● Aim of the exercise: If a picture appears in the records, skip it; copy everything else exactly.

● Dataset records:
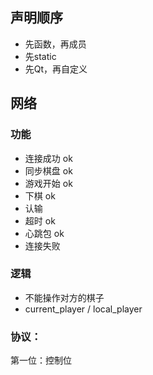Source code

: ## 声明顺序

- 先函数，再成员
- 先static
- 先Qt，再自定义

## 网络

### 功能

- 连接成功 ok
- 同步棋盘 ok
- 游戏开始 ok
- 下棋 ok
- 认输
- 超时 ok
- 心跳包 ok
- 连接失败

### 逻辑

- 不能操作对方的棋子
- current_player / local_player

### 协议：

第一位：控制位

● Result of the exercise:
Source code

: ## 声明顺序

- 先函数，再成员
- 先static
- 先Qt，再自定义

## 网络

### 功能

- 连接成功 ok
- 同步棋盘 ok
- 游戏开始 ok
- 下棋 ok
- 认输
- 超时 ok
- 心跳包 ok
- 连接失败

### 逻辑

- 不能操作对方的棋子
- current_player / local_player

### 协议：

第一位：控制位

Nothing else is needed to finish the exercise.